Tokenisation can be unsuitable for dealing with text domains that contain parentheses, hyphens, and other punctuation marks. Removing these details jumbles the terms. To solve these problems, the next methods shown below are used in combination with tokenisation.
Stop Word Removal
After tokenisation, it’s common to discard stop words, which are pronouns, prepositions, and common articles such as ‘to’ and ‘the’. This is because they often contain no useful information for our purposes and can safely be removed. However, stop word lists should be chosen carefully, as a list that works for one purpose or industry may not be correct for another.
To make sure that no important information is excluded in the process, typically a human operator creates the list of stop words.
Stemming is the process of removing the affixes. This includes both prefixes and suffixes form the words.
Suffixes appear at the end of the word. Examples of suffixes are “-able”, “-acy”, “-en”, “-ful”. Words like “wonderfully” are converted to “wonderful”.
Prefixes appear in front of a word. Some of the common examples of prefixes are “hyper-“, “anti-“, “dis-“, “tri-“, “re-“, and “uni-“.
To perform stemming, a common list of affixes is created, and they are removed programmatically from the words in the input. Stemming should be used with caution as it may change the meaning of the actual word. However, stemmers are easy to use and can be edited very quickly. A common stemmer used in English and other languages is the Porter Stemmer.
Lemmatisation has a similar goal to stemming: the different forms of a word are converted to a single base form. The difference is that lemmatisation relies on a dictionary list. So “ate”, “eating”, and “eaten” are all mapped to “eat” based on the dictionary, while a stemming algorithm would not be able to handle this example.
Lemmatisation algorithms ideally need to know the context of a word in a sentence, as the correct base form could depend if the word was used as a noun or verb, for example.
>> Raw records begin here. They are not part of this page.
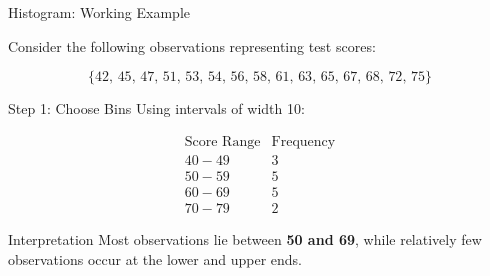 \documentclass{beamer}
\begin{document}
\begin{frame}{Histogram: Working Example}

Consider the following observations representing test scores:

\[
\{42,\,45,\,47,\,51,\,53,\,54,\,56,\,58,\,
61,\,63,\,65,\,67,\,68,\,72,\,75\}
\]

\vspace{0.1cm}

\begin{block}{Step 1: Choose Bins}
Using intervals of width 10:

\[
\begin{array}{c|c}
\text{Score Range} & \text{Frequency} \\ \hline
40-49 & 3 \\
50-59 & 5 \\
60-69 & 5 \\
70-79 & 2
\end{array}
\]
\end{block}

\vspace{0.1cm}

\begin{block}{Interpretation}
Most observations lie between \textbf{50 and 69}, while relatively
few observations occur at the lower and upper ends.
\end{block}

\end{frame}

\end{document}
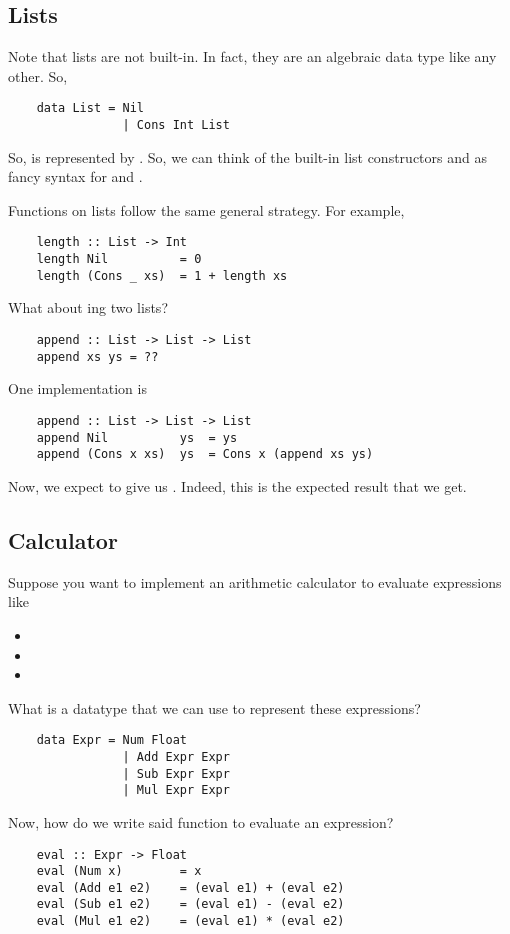 \documentclass[letterpaper]{article}
\begin{document}
\subsection{Lists}
Note that lists are not built-in. In fact, they are an algebraic data type like any other. So,
\begin{verbatim}
    data List = Nil 
                | Cons Int List 
\end{verbatim}
So, \code{[1, 2, 3]} is represented by . So, we can think of the built-in list constructors \code{[]} and \code{(:)} as fancy syntax for  and .

\bigskip 

Functions on lists follow the same general strategy. For example, 
\begin{verbatim}
    length :: List -> Int 
    length Nil          = 0
    length (Cons _ xs)  = 1 + length xs \end{verbatim}

What about ing two lists? 
\begin{verbatim}
    append :: List -> List -> List 
    append xs ys = ??\end{verbatim}
One implementation is 
\begin{verbatim}
    append :: List -> List -> List 
    append Nil          ys  = ys 
    append (Cons x xs)  ys  = Cons x (append xs ys)\end{verbatim}
Now, we expect  to give us \code{[1, 2, 3, 4]}. Indeed, this is the expected result that we get.

\subsection{Calculator}
Suppose you want to implement an arithmetic calculator to evaluate expressions like 
\begin{itemize}
    \item {}
    \item {}
    \item {}
\end{itemize}
What is a datatype that we can use to represent these expressions? 
\begin{verbatim}
    data Expr = Num Float 
                | Add Expr Expr 
                | Sub Expr Expr 
                | Mul Expr Expr\end{verbatim}

Now, how do we write said function to evaluate an expression?
\begin{verbatim}
    eval :: Expr -> Float 
    eval (Num x)        = x
    eval (Add e1 e2)    = (eval e1) + (eval e2)
    eval (Sub e1 e2)    = (eval e1) - (eval e2)
    eval (Mul e1 e2)    = (eval e1) * (eval e2)
\end{verbatim}
\end{document}
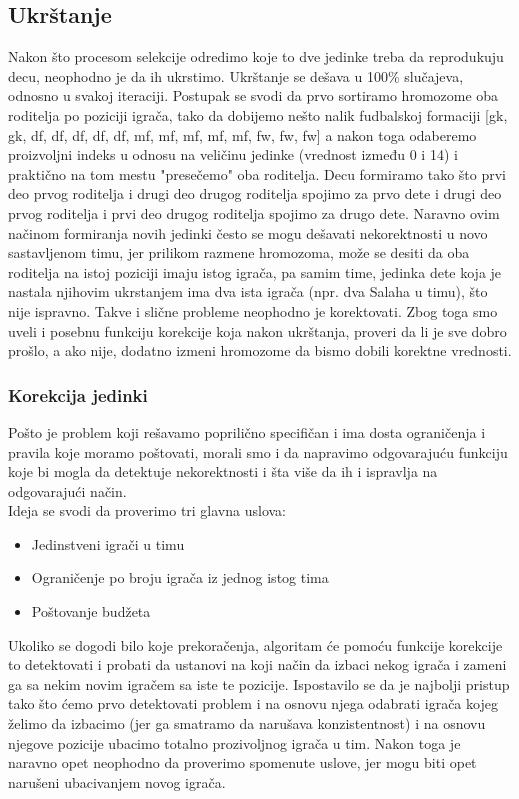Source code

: \documentclass[a4paper]{article}
\begin{document}
\subsection{Ukrštanje}
Nakon što procesom selekcije odredimo koje to dve jedinke treba da reprodukuju decu, neophodno je da ih ukrstimo. Ukrštanje se dešava u 100\% slučajeva, odnosno u svakoj iteraciji. Postupak se svodi da prvo sortiramo hromozome oba roditelja po poziciji igrača, tako da dobijemo nešto nalik fudbalskoj formaciji [gk, gk, df, df, df, df, df, mf, mf, mf, mf, mf, fw, fw, fw] a nakon toga odaberemo proizvoljni indeks u odnosu na veličinu jedinke (vrednost između 0 i 14) i praktično na tom mestu "presečemo" oba roditelja. Decu formiramo tako što prvi deo prvog roditelja i drugi deo drugog roditelja spojimo za prvo dete i drugi deo prvog roditelja i prvi deo drugog roditelja spojimo za drugo dete. Naravno ovim načinom formiranja novih jedinki često se mogu dešavati nekorektnosti u novo sastavljenom timu, jer prilikom razmene hromozoma, može se desiti da oba roditelja na istoj poziciji imaju istog igrača, pa samim time, jedinka dete koja je nastala njihovim ukrstanjem ima dva ista igrača (npr. dva Salaha u timu), što nije ispravno. Takve i slične probleme neophodno je korektovati. Zbog toga smo uveli i posebnu funkciju korekcije koja nakon ukrštanja, proveri da li je sve dobro prošlo, a ako nije, dodatno izmeni hromozome da bismo dobili korektne vrednosti.

\subsubsection{Korekcija jedinki}
Pošto je problem koji rešavamo poprilično specifičan i ima dosta ograničenja i pravila koje moramo poštovati, morali smo i da napravimo odgovarajuću funkciju koje bi mogla da detektuje nekorektnosti i šta više da ih i ispravlja na odgovarajući način. \\
Ideja se svodi da proverimo tri glavna uslova:
\begin{itemize}
	\item Jedinstveni igrači u timu
	\item Ograničenje po broju igrača iz jednog istog tima
	\item Poštovanje budžeta
\end{itemize}

Ukoliko se dogodi bilo koje prekoračenja, algoritam će pomoću funkcije korekcije to detektovati i probati da ustanovi na koji način da izbaci nekog igrača i zameni ga sa nekim novim igračem sa iste te pozicije. Ispostavilo se da je najbolji pristup tako što ćemo prvo detektovati problem i na osnovu njega odabrati igrača kojeg želimo da izbacimo (jer ga smatramo da narušava konzistentnost) i na osnovu njegove pozicije ubacimo totalno prozivoljnog igrača u tim. Nakon toga je naravno opet neophodno da proverimo spomenute uslove, jer mogu biti opet narušeni ubacivanjem novog igrača.
\end{document}
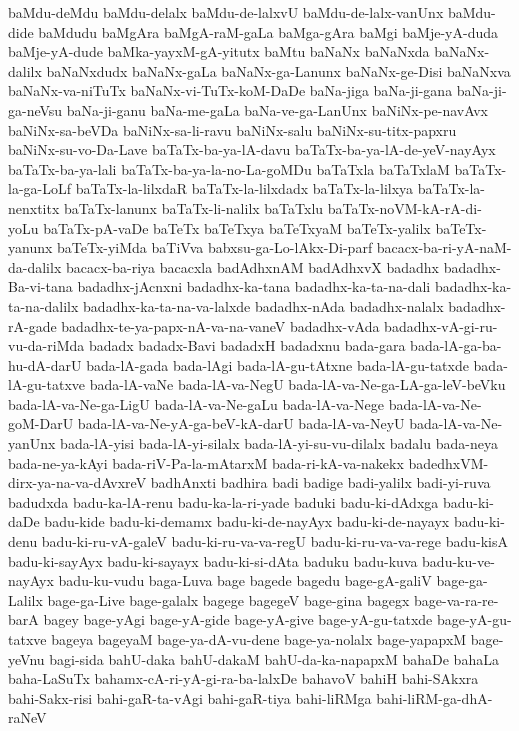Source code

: {baMdu-deMdu
baMdu-delalx
baMdu-de-lalxvU
baMdu-de-lalx-vanUnx
baMdu-dide
baMdudu
baMgAra
baMgA-raM-gaLa
baMga-gAra
baMgi
baMje-yA-duda
baMje-yA-dude
baMka-yayxM-gA-yitutx
baMtu
baNaNx
baNaNxda
baNaNx-dalilx
baNaNxdudx
baNaNx-gaLa
baNaNx-ga-Lanunx
baNaNx-ge-Disi
baNaNxva
baNaNx-va-niTuTx
baNaNx-vi-TuTx-koM-DaDe
baNa-jiga
baNa-ji-gana
baNa-ji-ga-neVsu
baNa-ji-ganu
baNa-me-gaLa
baNa-ve-ga-LanUnx
baNiNx-pe-navAvx
baNiNx-sa-beVDa
baNiNx-sa-li-ravu
baNiNx-salu
baNiNx-su-titx-papxru
baNiNx-su-vo-Da-Lave
baTaTx-ba-ya-lA-davu
baTaTx-ba-ya-lA-de-yeV-nayAyx
baTaTx-ba-ya-lali
baTaTx-ba-ya-la-no-La-goMDu
baTaTxla
baTaTxlaM
baTaTx-la-ga-LoLf
baTaTx-la-lilxdaR
baTaTx-la-lilxdadx
baTaTx-la-lilxya
baTaTx-la-nenxtitx
baTaTx-lanunx
baTaTx-li-nalilx
baTaTxlu
baTaTx-noVM-kA-rA-di-yoLu
baTaTx-pA-vaDe
baTeTx
baTeTxya
baTeTxyaM
baTeTx-yalilx
baTeTx-yanunx
baTeTx-yiMda
baTiVva
babxsu-ga-Lo-lAkx-Di-parf
bacacx-ba-ri-yA-naM-da-dalilx
bacacx-ba-riya
bacacxla
badAdhxnAM
badAdhxvX
badadhx
badadhx-Ba-vi-tana
badadhx-jAcnxni
badadhx-ka-tana
badadhx-ka-ta-na-dali
badadhx-ka-ta-na-dalilx
badadhx-ka-ta-na-va-lalxde
badadhx-nAda
badadhx-nalalx
badadhx-rA-gade
badadhx-te-ya-papx-nA-va-na-vaneV
badadhx-vAda
badadhx-vA-gi-ru-vu-da-riMda
badadx
badadx-Bavi
badadxH
badadxnu
bada-gara
bada-lA-ga-ba-hu-dA-darU
bada-lA-gada
bada-lAgi
bada-lA-gu-tAtxne
bada-lA-gu-tatxde
bada-lA-gu-tatxve
bada-lA-vaNe
bada-lA-va-NegU
bada-lA-va-Ne-ga-LA-ga-leV-beVku
bada-lA-va-Ne-ga-LigU
bada-lA-va-Ne-gaLu
bada-lA-va-Nege
bada-lA-va-Ne-goM-DarU
bada-lA-va-Ne-yA-ga-beV-kA-darU
bada-lA-va-NeyU
bada-lA-va-Ne-yanUnx
bada-lA-yisi
bada-lA-yi-silalx
bada-lA-yi-su-vu-dilalx
badalu
bada-neya
bada-ne-ya-kAyi
bada-riV-Pa-la-mAtarxM
bada-ri-kA-va-nakekx
badedhxVM-dirx-ya-na-va-dAvxreV
badhAnxti
badhira
badi
badige
badi-yalilx
badi-yi-ruva
badudxda
badu-ka-lA-renu
badu-ka-la-ri-yade
baduki
badu-ki-dAdxga
badu-ki-daDe
badu-kide
badu-ki-demamx
badu-ki-de-nayAyx
badu-ki-de-nayayx
badu-ki-denu
badu-ki-ru-vA-galeV
badu-ki-ru-va-va-regU
badu-ki-ru-va-va-rege
badu-kisA
badu-ki-sayAyx
badu-ki-sayayx
badu-ki-si-dAta
baduku
badu-kuva
badu-ku-ve-nayAyx
badu-ku-vudu
baga-Luva
bage
bagede
bagedu
bage-gA-galiV
bage-ga-Lalilx
bage-ga-Live
bage-galalx
bagege
bagegeV
bage-gina
bagegx
bage-va-ra-re-barA
bagey
bage-yAgi
bage-yA-gide
bage-yA-give
bage-yA-gu-tatxde
bage-yA-gu-tatxve
bageya
bageyaM
bage-ya-dA-vu-dene
bage-ya-nolalx
bage-yapapxM
bage-yeVnu
bagi-sida
bahU-daka
bahU-dakaM
bahU-da-ka-napapxM
bahaDe
bahaLa
baha-LaSuTx
bahamx-cA-ri-yA-gi-ra-ba-lalxDe
bahavoV
bahiH
bahi-SAkxra
bahi-Sakx-risi
bahi-gaR-ta-vAgi
bahi-gaR-tiya
bahi-liRMga
bahi-liRM-ga-dhA-raNeV
}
Furthermore, word sense disambiguation may be necessary in order to distinguish identical words with different base forms.
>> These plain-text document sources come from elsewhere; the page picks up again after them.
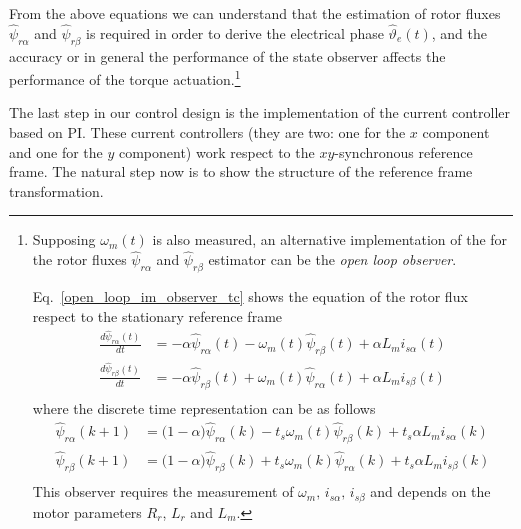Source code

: \documentclass[11pt,a4paper,oneside]{book}
\numberwithin{equation}{section}
\theoremstyle{it}
\theoremstyle{definition}
\begin{document}
From the above equations we can understand that the estimation of rotor fluxes 
$\hat{\psi}_{r\alpha}$ and $\hat{\psi}_{r\beta}$ is required in order to derive 
the electrical phase $\hat{\vartheta}_{e}(t)$, and the accuracy or in general 
the performance of the state observer affects the performance of the torque 
actuation.\footnote{
	Supposing $\omega_m(t)$ is also measured, an alternative implementation of the  
	for the rotor fluxes $\hat{\psi}_{r\alpha}$ and 
	$\hat{\psi}_{r\beta}$ estimator can be the \textit{open loop observer}. 
	
	Eq.~\eqref{open_loop_im_observer_tc} shows the equation of the rotor flux 
	respect to the stationary reference frame
	\begin{equation}\label{open_loop_im_observer_tc}
		\begin{aligned}
			\frac{d\hat{\psi}_{r\alpha}(t)}{dt} &= -\alpha \hat{\psi}_{r\alpha}(t) 
			-\omega_m(t)\hat{\psi}_{r\beta}(t) + \alpha L_m i_{s\alpha}(t) \\[6pt]
			\frac{d\hat{\psi}_{r\beta}(t)}{dt} &= -\alpha \hat{\psi}_{r\beta}(t) 
			+\omega_m(t)\hat{\psi}_{r\alpha}(t) + \alpha L_m i_{s\beta}(t) \\[6pt]
		\end{aligned}
	\end{equation}
	where the discrete time representation can be as follows
	\begin{equation}\label{open_loop_im_observer_td}
		\begin{aligned}
			\hat{\psi}_{r\alpha}(k+1) &= \Big(1-\alpha\Big) \hat{\psi}_{r\alpha}(k) 
			-t_s\omega_m(t)\hat{\psi}_{r\beta}(k) + t_s\alpha L_m i_{s\alpha}(k) \\[6pt]
			\hat{\psi}_{r\beta}(k+1) &= \Big(1-\alpha\Big) \hat{\psi}_{r\beta}(k) 
			+t_s\omega_m(k)\hat{\psi}_{r\alpha}(k) + t_s\alpha L_m i_{s\beta}(k) \\[6pt]
		\end{aligned}
	\end{equation}
	This observer requires the measurement of $\omega_m,\, i_{s\alpha},\, 
	i_{s\beta}$ and depends on the motor parameters $R_r$, $L_r$ and $L_m$.}

The last step in our control design is the implementation of the current controller based on PI. These current controllers (they are two: one for the $x$ component and one for the $y$ component) work respect to the $xy$-synchronous reference frame. The natural step now is to show the structure of the reference frame transformation.
\end{document}
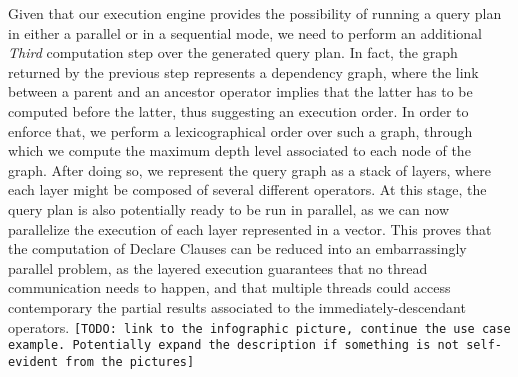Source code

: Given that our execution engine provides the possibility of running a query plan in either a parallel or in a sequential mode, we need to perform an additional \textit{Third} computation step over the generated query plan. In fact, the graph returned by the previous step represents a dependency graph, where the link between a parent and an ancestor operator implies that the latter has to be computed before the latter, thus suggesting an execution order. In order to enforce that, we perform a lexicographical order over such a graph, through which we compute the maximum depth level associated to each node of the graph. After doing so, we represent the query graph as a stack of layers, where each layer might be composed of several different operators. At this stage, the query plan is also potentially ready to be run in parallel, as we can now parallelize the execution of each layer represented in a vector. This proves that the computation of Declare Clauses can be reduced into an embarrassingly parallel problem, as the layered execution guarantees that no thread communication needs to happen, and that multiple threads could access contemporary the partial results associated to the immediately-descendant operators. \texttt{\color{red}[TODO: link to the infographic picture, continue the use case example. Potentially expand the description if something is not self-evident from the pictures]}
For many decades, researchers tried to process natural language text by writing ever more complicated series of rules. The problem with the rule-based approach is that the grammar of English and of other languages is idiosyncratic and does not conform to any fixed set of rules.
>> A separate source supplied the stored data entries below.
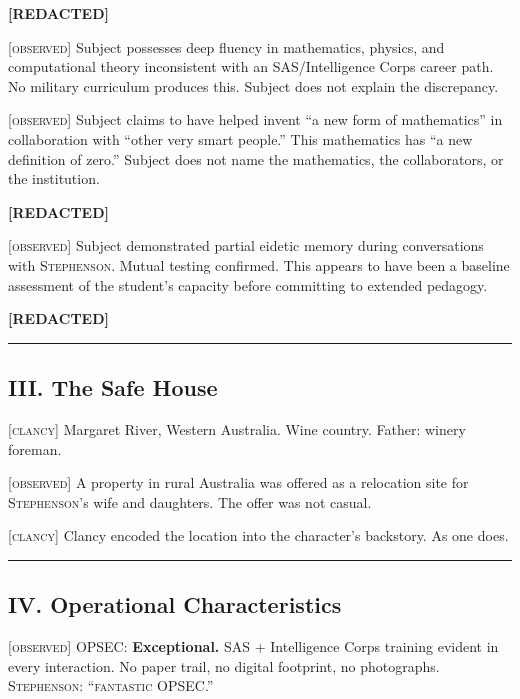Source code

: \textbf{[REDACTED]}

\textsc{[observed]} Subject possesses deep fluency in mathematics, physics, and computational theory inconsistent with an SAS/Intelligence Corps career path. No military curriculum produces this. Subject does not explain the discrepancy.

\textsc{[observed]} Subject claims to have helped invent ``a new form of mathematics'' in collaboration with ``other very smart people.'' This mathematics has ``a new definition of zero.'' Subject does not name the mathematics, the collaborators, or the institution.

\textbf{[REDACTED]}

\textsc{[observed]} Subject demonstrated partial eidetic memory during conversations with \textsc{Stephenson}. Mutual testing confirmed. This appears to have been a baseline assessment of the student's capacity before committing to extended pedagogy.

\textbf{[REDACTED]}

\vspace{1cm}\hrule\vspace{1cm}

\subsection*{III. The Safe House}
\label{interlude:the-safe-house}

\textsc{[clancy]} Margaret River, Western Australia. Wine country. Father: winery foreman.

\textsc{[observed]} A property in rural Australia was offered as a relocation site for \textsc{Stephenson}'s wife and daughters. The offer was not casual.

\textsc{[clancy]} Clancy encoded the location into the character's backstory. As one does.

\vspace{1cm}\hrule\vspace{1cm}

\subsection*{IV. Operational Characteristics}
\label{interlude:operational-characteristics}

\textsc{[observed]} OPSEC: \textbf{Exceptional.} SAS + Intelligence Corps training evident in every interaction. No paper trail, no digital footprint, no photographs. \textsc{Stephenson}: ``\textsc{fantastic} OPSEC.''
For example, for one recent project in the pharma space, I tried to write a series of rules to extract the number of participants from a clinical trial protocol. I found examples like
We recruited 450 participants
The number of participants was N=231
The initial intention was to recruit 45 subjects, however due to dropouts the final number was 38
You can see how difficult it would be to write a set of instructions for a computer on where to find the correct number.
So with this kind of problem, it’s often more sensible to let the computer do the heavy lifting. If you have several thousand documents, and you know the true number of participants in each of these documents (perhaps the information is available in an external database), then a neural network can learn to find the patterns itself, and recognise the number of subjects in a new unseen document.
I believe that this is the way forward, and some of the traditional NLP techniques will be used less and less, as computing power becomes more widely available and the science advances.
Common neural networks used for NLP include LSTM, Convolutional Neural Networks, and Transformers.
The field of natural language processing has been moving forward in the last few decades and has opened some meaningful ways to an advanced and better world. While there are still challenges in decoding different languages and dialects used around the world, the technology continues to improve at a rapid pace.
NLP has already found applications in finding healthcare solutions and helping companies meet their customers’ expectations. We can expect to see natural language processing affecting our lives in many more unexpected ways in the future.